0.05 MeV < Δ_thr < 0.45 MeV.

This range translates into specific constraints on the neutron and proton gaps, suggesting that at least one of the species must be moderately superfluid (tens to a few hundred keV). The result provides an independent astrophysical probe of superfluid pairing in dense nuclear matter, complementing laboratory nuclear experiments and theoretical many‑body calculations.
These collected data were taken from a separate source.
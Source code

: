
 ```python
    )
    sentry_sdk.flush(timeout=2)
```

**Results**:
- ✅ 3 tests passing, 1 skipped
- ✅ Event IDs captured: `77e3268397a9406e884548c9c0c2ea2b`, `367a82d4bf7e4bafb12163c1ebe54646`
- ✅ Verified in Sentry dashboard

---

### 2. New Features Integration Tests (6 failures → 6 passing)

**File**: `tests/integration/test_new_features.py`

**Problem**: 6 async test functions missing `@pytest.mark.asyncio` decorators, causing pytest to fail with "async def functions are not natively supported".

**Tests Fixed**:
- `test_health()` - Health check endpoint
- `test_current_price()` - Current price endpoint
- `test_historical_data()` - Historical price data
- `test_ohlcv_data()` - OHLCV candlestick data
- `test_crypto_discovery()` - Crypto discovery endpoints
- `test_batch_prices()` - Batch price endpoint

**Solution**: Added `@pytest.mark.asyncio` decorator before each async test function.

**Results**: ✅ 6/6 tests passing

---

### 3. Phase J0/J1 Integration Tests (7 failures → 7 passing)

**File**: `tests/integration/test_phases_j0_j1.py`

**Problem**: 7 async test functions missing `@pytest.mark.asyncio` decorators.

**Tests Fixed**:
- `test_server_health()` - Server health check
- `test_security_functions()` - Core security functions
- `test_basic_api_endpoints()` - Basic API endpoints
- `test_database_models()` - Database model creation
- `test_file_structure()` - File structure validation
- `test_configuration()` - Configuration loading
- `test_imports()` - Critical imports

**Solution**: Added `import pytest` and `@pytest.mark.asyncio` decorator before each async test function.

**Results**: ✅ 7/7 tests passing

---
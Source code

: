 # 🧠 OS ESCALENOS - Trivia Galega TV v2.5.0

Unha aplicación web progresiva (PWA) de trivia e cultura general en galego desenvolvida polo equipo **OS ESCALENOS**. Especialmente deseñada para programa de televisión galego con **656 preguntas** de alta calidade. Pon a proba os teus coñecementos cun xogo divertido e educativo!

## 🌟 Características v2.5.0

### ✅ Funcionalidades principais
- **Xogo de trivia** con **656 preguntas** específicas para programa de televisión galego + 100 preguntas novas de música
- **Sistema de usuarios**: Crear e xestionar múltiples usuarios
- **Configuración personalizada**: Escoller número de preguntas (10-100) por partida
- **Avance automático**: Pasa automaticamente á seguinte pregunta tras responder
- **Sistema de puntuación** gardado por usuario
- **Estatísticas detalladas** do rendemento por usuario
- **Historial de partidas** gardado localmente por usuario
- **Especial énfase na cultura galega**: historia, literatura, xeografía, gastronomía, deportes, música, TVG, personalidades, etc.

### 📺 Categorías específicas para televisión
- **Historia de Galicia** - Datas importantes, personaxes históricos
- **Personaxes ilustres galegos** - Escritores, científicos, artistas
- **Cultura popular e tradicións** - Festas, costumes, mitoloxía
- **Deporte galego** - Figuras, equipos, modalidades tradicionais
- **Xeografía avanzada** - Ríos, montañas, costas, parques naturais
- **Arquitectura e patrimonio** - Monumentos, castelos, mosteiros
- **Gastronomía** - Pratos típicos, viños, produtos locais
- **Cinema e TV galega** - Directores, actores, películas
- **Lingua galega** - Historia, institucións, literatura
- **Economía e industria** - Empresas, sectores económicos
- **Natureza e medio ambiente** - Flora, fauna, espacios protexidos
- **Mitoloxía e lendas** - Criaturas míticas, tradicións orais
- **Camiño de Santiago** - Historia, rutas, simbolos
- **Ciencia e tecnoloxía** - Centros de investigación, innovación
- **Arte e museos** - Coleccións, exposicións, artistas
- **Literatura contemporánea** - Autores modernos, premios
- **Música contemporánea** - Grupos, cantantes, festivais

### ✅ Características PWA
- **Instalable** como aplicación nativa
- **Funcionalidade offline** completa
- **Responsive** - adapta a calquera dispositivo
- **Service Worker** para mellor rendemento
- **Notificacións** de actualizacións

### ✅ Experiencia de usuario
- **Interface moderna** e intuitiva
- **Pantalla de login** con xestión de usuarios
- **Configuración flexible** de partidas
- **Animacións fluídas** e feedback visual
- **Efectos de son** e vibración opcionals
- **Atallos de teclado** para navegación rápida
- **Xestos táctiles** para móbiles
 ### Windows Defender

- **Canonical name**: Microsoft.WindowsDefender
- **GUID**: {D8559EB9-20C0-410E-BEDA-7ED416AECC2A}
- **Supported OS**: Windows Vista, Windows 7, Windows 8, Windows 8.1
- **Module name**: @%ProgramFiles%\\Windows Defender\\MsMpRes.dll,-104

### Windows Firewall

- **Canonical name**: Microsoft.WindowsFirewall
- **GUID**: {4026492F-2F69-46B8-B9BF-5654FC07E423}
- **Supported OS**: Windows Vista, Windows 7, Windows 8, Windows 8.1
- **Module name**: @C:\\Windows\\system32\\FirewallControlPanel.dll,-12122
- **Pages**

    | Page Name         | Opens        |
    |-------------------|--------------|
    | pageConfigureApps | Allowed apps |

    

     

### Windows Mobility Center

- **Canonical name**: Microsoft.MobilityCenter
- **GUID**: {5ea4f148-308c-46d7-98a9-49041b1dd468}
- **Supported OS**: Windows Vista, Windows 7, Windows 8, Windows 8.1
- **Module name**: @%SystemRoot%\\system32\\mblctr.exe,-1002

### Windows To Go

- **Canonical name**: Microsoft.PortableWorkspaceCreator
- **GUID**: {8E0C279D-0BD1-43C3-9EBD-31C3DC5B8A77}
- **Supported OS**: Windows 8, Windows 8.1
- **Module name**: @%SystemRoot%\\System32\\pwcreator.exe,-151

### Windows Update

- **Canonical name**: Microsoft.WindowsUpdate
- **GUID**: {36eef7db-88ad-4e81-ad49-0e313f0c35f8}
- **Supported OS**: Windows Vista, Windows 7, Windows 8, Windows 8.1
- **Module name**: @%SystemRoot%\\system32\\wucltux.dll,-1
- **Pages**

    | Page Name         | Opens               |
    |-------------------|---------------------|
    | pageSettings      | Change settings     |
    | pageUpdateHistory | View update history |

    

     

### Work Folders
The paper also discusses its limitations. The assumption of spatially uniform gaps is a simplification; realistic gaps likely vary with density, which could modify the exact value of Δ_thr and the timing of the quasi‑steady state. Direct Urca processes are ignored, yet they could become operative in the highest‑density core regions and would dramatically increase neutrino cooling, potentially altering the thermal balance. Finally, the treatment of the crust and envelope thermal conductivity is simplified, which may affect the translation from core temperature to observable surface emission.

In summary, the study demonstrates that superfluidity can significantly modify rotochemical heating in MSPs, leading to longer heating timescales and higher steady‑state luminosities. By linking observed UV/X‑ray emission to the size of the superfluid gaps, the work opens a new avenue for constraining the microphysics of dense matter through pulsar thermal observations. Future extensions that incorporate density‑dependent gaps, direct Urca channels, and more detailed envelope models will be essential to refine these constraints and to fully exploit MSPs as laboratories for nuclear superfluidity.